Catching Up With Food Trucks.

September 20, 2010

This is a guest post from Sportservice Regional Executive Chef Kevin Doherty.

There is no denying that one of the newest trends in the culinary world is the emergence of food trucks that sell global cuisine. It seems that food trucks are popping up all over the country and having great success. I did a quick Google News search of food carts and learned the following: A late night food cart has been approved in Massachusetts; an organic food cart has been approved in New York City; there are now more than 500 food carts in Portland; and there are food carts in San Francisco now starting to sell cocktails. All of this news about food carts was all from the past 24 hours.

I have many theories on why this is becoming a popular trend. Most importantly, it fits our busy lifestyles as it enables people who are working or hurrying home from work to grab something quick. It also works best in densely populated areas, where most U.S. residents live. It’s also new to the American palate and popping up on street corners everywhere.

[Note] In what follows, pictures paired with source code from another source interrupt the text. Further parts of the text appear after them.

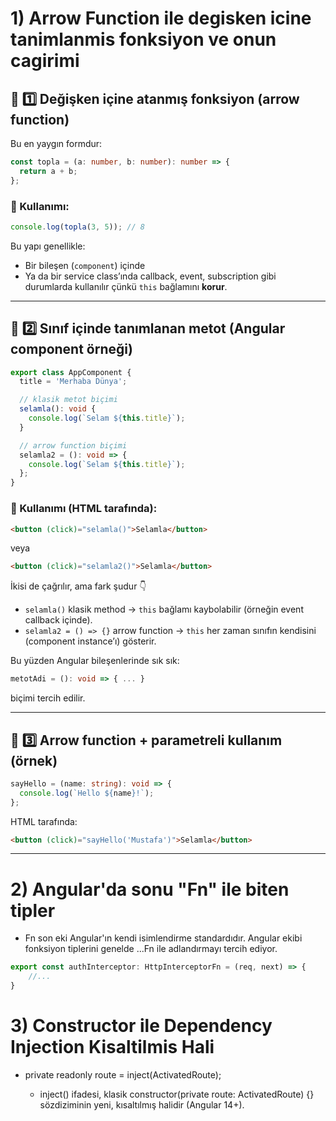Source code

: 
# 1) Arrow Function ile degisken icine tanimlanmis fonksiyon ve onun cagirimi

## 🧩 1️⃣ Değişken içine atanmış fonksiyon (arrow function)

Bu en yaygın formdur:

```typescript
const topla = (a: number, b: number): number => {
  return a + b;
};
```

### 🧠 Kullanımı:

```typescript
console.log(topla(3, 5)); // 8
```

Bu yapı genellikle:

* Bir bileşen (`component`) içinde
* Ya da bir service class’ında callback, event, subscription gibi durumlarda
  kullanılır çünkü `this` bağlamını **korur**.

---

## 🧩 2️⃣ Sınıf içinde tanımlanan metot (Angular component örneği)

```typescript
export class AppComponent {
  title = 'Merhaba Dünya';

  // klasik metot biçimi
  selamla(): void {
    console.log(`Selam ${this.title}`);
  }

  // arrow function biçimi
  selamla2 = (): void => {
    console.log(`Selam ${this.title}`);
  };
}
```

### 🧠 Kullanımı (HTML tarafında):

```html
<button (click)="selamla()">Selamla</button>
```

veya

```html
<button (click)="selamla2()">Selamla</button>
```

İkisi de çağrılır, ama fark şudur 👇

* `selamla()` klasik method → `this` bağlamı kaybolabilir (örneğin event callback içinde).
* `selamla2 = () => {}` arrow function → `this` her zaman sınıfın kendisini (component instance’ı) gösterir.

Bu yüzden Angular bileşenlerinde sık sık:

```typescript
metotAdi = (): void => { ... }
```

biçimi tercih edilir.

---

## 🧩 3️⃣ Arrow function + parametreli kullanım (örnek)

```typescript
sayHello = (name: string): void => {
  console.log(`Hello ${name}!`);
};
```

HTML tarafında:

```html
<button (click)="sayHello('Mustafa')">Selamla</button>
```

---







# 2) Angular'da sonu "Fn" ile biten tipler

- Fn son eki Angular'ın kendi isimlendirme standardıdır. Angular ekibi fonksiyon tiplerini genelde ...Fn ile adlandırmayı tercih ediyor.

```ts
export const authInterceptor: HttpInterceptorFn = (req, next) => {
    //...
}
```

# 3) Constructor ile Dependency Injection Kisaltilmis Hali

- private readonly route = inject(ActivatedRoute);

  - inject() ifadesi, klasik constructor(private route: ActivatedRoute) {} sözdiziminin yeni, kısaltılmış halidir (Angular 14+).
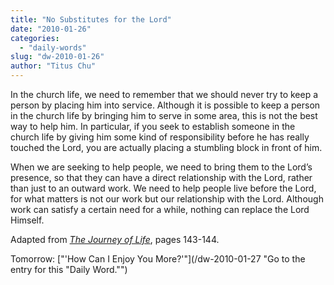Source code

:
 ```yaml
---
title: "No Substitutes for the Lord"
date: "2010-01-26"
categories: 
  - "daily-words"
slug: "dw-2010-01-26"
author: "Titus Chu"
---
```


In the church life, we need to remember that we should never try to keep a person by placing him into service. Although it is possible to keep a person in the church life by bringing him to serve in some area, this is not the best way to help him. In particular, if you seek to establish someone in the church life by giving him some kind of responsibility before he has really touched the Lord, you are actually placing a stumbling block in front of him.

When we are seeking to help people, we need to bring them to the Lord’s presence, so that they can have a direct relationship with the Lord, rather than just to an outward work. We need to help people live before the Lord, for what matters is not our work but our relationship with the Lord. Although work can satisfy a certain need for a while, nothing can replace the Lord Himself.

Adapted from [_The Journey of Life_](/book-journey-of-life "Go to the entry for this book."), pages 143-144.

Tomorrow: ["'How Can I Enjoy You More?'"](/dw-2010-01-27 "Go to the entry for this "Daily Word."")
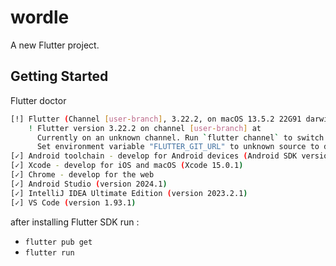 # wordle

A new Flutter project.

## Getting Started

Flutter doctor
```bash
[!] Flutter (Channel [user-branch], 3.22.2, on macOS 13.5.2 22G91 darwin-arm64, locale en-VN)
    ! Flutter version 3.22.2 on channel [user-branch] at 
      Currently on an unknown channel. Run `flutter channel` to switch to an official channel.
      Set environment variable "FLUTTER_GIT_URL" to unknown source to dismiss this error.
[✓] Android toolchain - develop for Android devices (Android SDK version 33.0.1)
[✓] Xcode - develop for iOS and macOS (Xcode 15.0.1)
[✓] Chrome - develop for the web
[✓] Android Studio (version 2024.1)
[✓] IntelliJ IDEA Ultimate Edition (version 2023.2.1)
[✓] VS Code (version 1.93.1)
```
after installing Flutter SDK run :
- `flutter pub get`
- `flutter run` 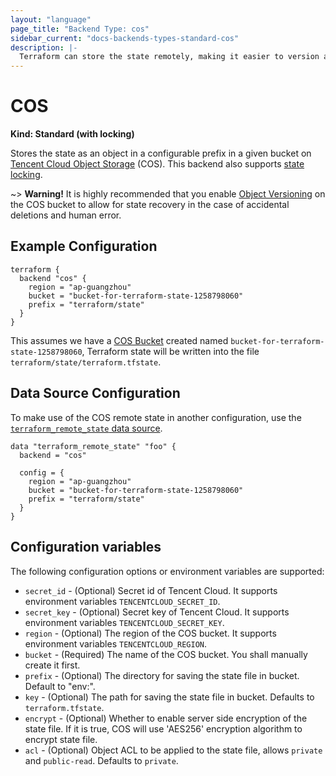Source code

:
 ```yaml
---
layout: "language"
page_title: "Backend Type: cos"
sidebar_current: "docs-backends-types-standard-cos"
description: |-
  Terraform can store the state remotely, making it easier to version and work with in a team.
---
```


# COS

**Kind: Standard (with locking)**

Stores the state as an object in a configurable prefix in a given bucket on [Tencent Cloud Object Storage](https://intl.cloud.tencent.com/product/cos) (COS).
This backend also supports [state locking](/docs/language/state/locking.html).

~> **Warning!** It is highly recommended that you enable [Object Versioning](https://intl.cloud.tencent.com/document/product/436/19883)
on the COS bucket to allow for state recovery in the case of accidental deletions and human error.

## Example Configuration

```hcl
terraform {
  backend "cos" {
    region = "ap-guangzhou"
    bucket = "bucket-for-terraform-state-1258798060"
    prefix = "terraform/state"
  }
}
```

This assumes we have a [COS Bucket](https://registry.terraform.io/providers/tencentcloudstack/tencentcloud/latest/docs/resources/cos_bucket) created named `bucket-for-terraform-state-1258798060`,
Terraform state will be written into the file `terraform/state/terraform.tfstate`.

## Data Source Configuration

To make use of the COS remote state in another configuration, use the [`terraform_remote_state` data source](/docs/language/state/remote-state-data.html).

```hcl
data "terraform_remote_state" "foo" {
  backend = "cos"

  config = {
    region = "ap-guangzhou"
    bucket = "bucket-for-terraform-state-1258798060"
    prefix = "terraform/state"
  }
}
```

## Configuration variables

The following configuration options or environment variables are supported:

 * `secret_id` - (Optional) Secret id of Tencent Cloud. It supports environment variables `TENCENTCLOUD_SECRET_ID`.
 * `secret_key` - (Optional) Secret key of Tencent Cloud. It supports environment variables `TENCENTCLOUD_SECRET_KEY`.
 * `region` - (Optional) The region of the COS bucket. It supports environment variables `TENCENTCLOUD_REGION`.
 * `bucket` - (Required) The name of the COS bucket. You shall manually create it first.
 * `prefix` - (Optional) The directory for saving the state file in bucket. Default to "env:".
 * `key` - (Optional) The path for saving the state file in bucket. Defaults to `terraform.tfstate`.
 * `encrypt` - (Optional) Whether to enable server side encryption of the state file. If it is true, COS will use 'AES256' encryption algorithm to encrypt state file.
 * `acl` - (Optional) Object ACL to be applied to the state file, allows `private` and `public-read`. Defaults to `private`.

Food trucks are very popular right now.

I experienced the phenomenon personally a few weeks ago when I ate at a vegan food truck at MIT in Cambridge, Mass. The line was more than 100 deep but it was moving faster than what you’d see at Burger King. It was amazing. Plus, most importantly, the food is fresh. I ate a falafel with pickled cabbage, carrot and cucumber in a whole wheat pita…all for $5.

Now I’m hooked. I have apps on my phone that track specific trucks as does Delaware North Companies Sportservice President Rick Abramson. Every time I travel I look for a new cart to check out. And, with the popularity growing, it seems every time I come home to Boston there is a new cart with new food to taste.

Honestly, it’s one of my favorite trends in the culinary world in quite some time. It’s introducing people to all new types of foods – Mexican, Jewish, Vegan, etc. – And it’s just neat. It’s great to see this idea really changing the way we eat as a society.